An online meme displaying photos of Kiss founder Gene Simmons with his mother and a story about how her past as a Holocaust survivor kept him on the straight and narrow throughout his hard rock career has gone viral.
The photo montage shows the Jewish-Israeli rocker – born Chaim Witz in Haifa – dressed in full Kiss regalia with his proud diminutive mother, Flora, along with a story in which he explains that he has never touched drugs or alcohol because his mother had to endure the horrors of the Nazi concentration camps, including the Mauthausen camp in Austria.
“I’m her only child,” the musician is quoted in the meme. “I knew I had no right to hurt my mother. Life had already done enough to her.”
Speaking to The Jerusalem Post during a visit to Israel in 2011, Simmons referred to his mother’s Holocaust experience.
“When I was growing up, my mother hardly ever talked to me about Nazi Germany and the concentration camps because she didn’t want to upset me, and I hardly ever asked her about it,” said Simmons.

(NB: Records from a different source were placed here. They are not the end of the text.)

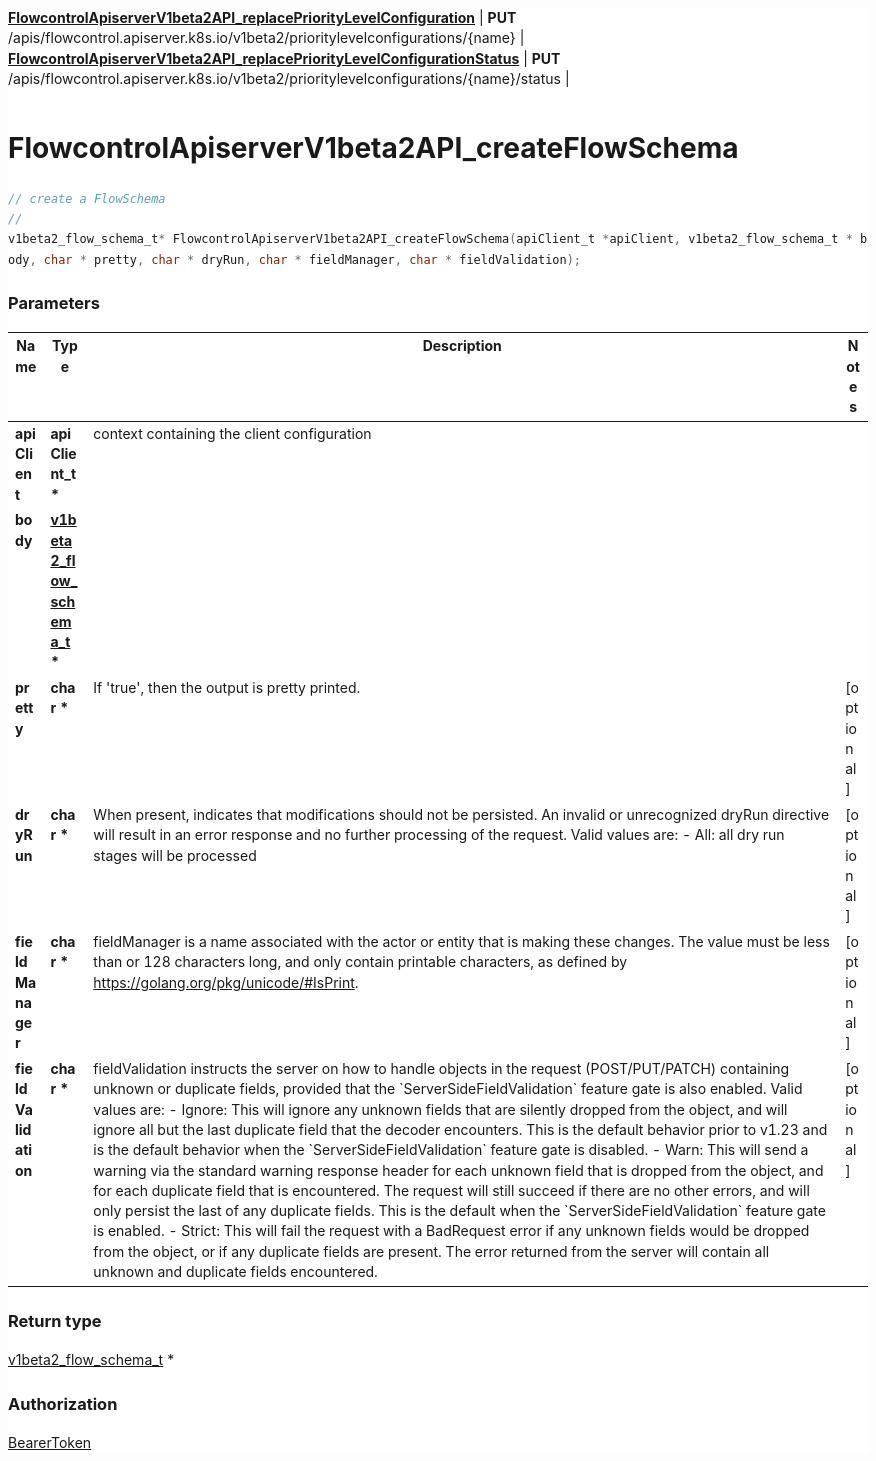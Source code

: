 [**FlowcontrolApiserverV1beta2API_replacePriorityLevelConfiguration**](FlowcontrolApiserverV1beta2API.md#FlowcontrolApiserverV1beta2API_replacePriorityLevelConfiguration) | **PUT** /apis/flowcontrol.apiserver.k8s.io/v1beta2/prioritylevelconfigurations/{name} | 
[**FlowcontrolApiserverV1beta2API_replacePriorityLevelConfigurationStatus**](FlowcontrolApiserverV1beta2API.md#FlowcontrolApiserverV1beta2API_replacePriorityLevelConfigurationStatus) | **PUT** /apis/flowcontrol.apiserver.k8s.io/v1beta2/prioritylevelconfigurations/{name}/status | 


# **FlowcontrolApiserverV1beta2API_createFlowSchema**
```c
// create a FlowSchema
//
v1beta2_flow_schema_t* FlowcontrolApiserverV1beta2API_createFlowSchema(apiClient_t *apiClient, v1beta2_flow_schema_t * body, char * pretty, char * dryRun, char * fieldManager, char * fieldValidation);
```

### Parameters
Name | Type | Description  | Notes
------------- | ------------- | ------------- | -------------
**apiClient** | **apiClient_t \*** | context containing the client configuration |
**body** | **[v1beta2_flow_schema_t](v1beta2_flow_schema.md) \*** |  | 
**pretty** | **char \*** | If &#39;true&#39;, then the output is pretty printed. | [optional] 
**dryRun** | **char \*** | When present, indicates that modifications should not be persisted. An invalid or unrecognized dryRun directive will result in an error response and no further processing of the request. Valid values are: - All: all dry run stages will be processed | [optional] 
**fieldManager** | **char \*** | fieldManager is a name associated with the actor or entity that is making these changes. The value must be less than or 128 characters long, and only contain printable characters, as defined by https://golang.org/pkg/unicode/#IsPrint. | [optional] 
**fieldValidation** | **char \*** | fieldValidation instructs the server on how to handle objects in the request (POST/PUT/PATCH) containing unknown or duplicate fields, provided that the &#x60;ServerSideFieldValidation&#x60; feature gate is also enabled. Valid values are: - Ignore: This will ignore any unknown fields that are silently dropped from the object, and will ignore all but the last duplicate field that the decoder encounters. This is the default behavior prior to v1.23 and is the default behavior when the &#x60;ServerSideFieldValidation&#x60; feature gate is disabled. - Warn: This will send a warning via the standard warning response header for each unknown field that is dropped from the object, and for each duplicate field that is encountered. The request will still succeed if there are no other errors, and will only persist the last of any duplicate fields. This is the default when the &#x60;ServerSideFieldValidation&#x60; feature gate is enabled. - Strict: This will fail the request with a BadRequest error if any unknown fields would be dropped from the object, or if any duplicate fields are present. The error returned from the server will contain all unknown and duplicate fields encountered. | [optional] 

### Return type

[v1beta2_flow_schema_t](v1beta2_flow_schema.md) *


### Authorization

[BearerToken](../README.md#BearerToken)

“But over the years, I started to learn more about it and about how my entire family was killed and how my mother saw her mother go with her grandmother to the gas chambers.”
After being freed, Flora moved to Israel and married, and Simmons spent his childhood in Tirat Carmel, where his father was a carpenter. Flora left her husband in 1958 and took young Chaim to Jackson Heights, Queens, where he went by the name Gene Klein, Flora’s maiden name.
Simmons was still 'Chaim' to his mother
Even once he achieved mega-success as the fire-breathing, tongue-wagging bassist for Kiss, Simmons was still Chaim to his mother.
The meme contains Simmons describing his first major interview with Rolling Stone in the 1970s.
“When I met the Rolling Stone writer, I was very careful to cultivate the mystique of the demon. I wore all my spider and silver jewelry and my leather pants. I puffed my hair as big as it could go. With my seven-inch platform boots with silver dollar signs on them and black nail polish, I thought I was ready to project the perfect rock-and-roll image.
Then, at one point, the doorbell rang. I answered it, and there was my mother at the door with enough food to feed the world: fresh soups, veal chops, pancakes, jams, and cakes.
She insisted that the writer and I – whom she referred to as “hungry boys” – stop what we were doing and eat. She kept calling me by my Hebrew name, Chaim, and told the writer that I was a good boy. The big, bad demon was just a mama’s boy.”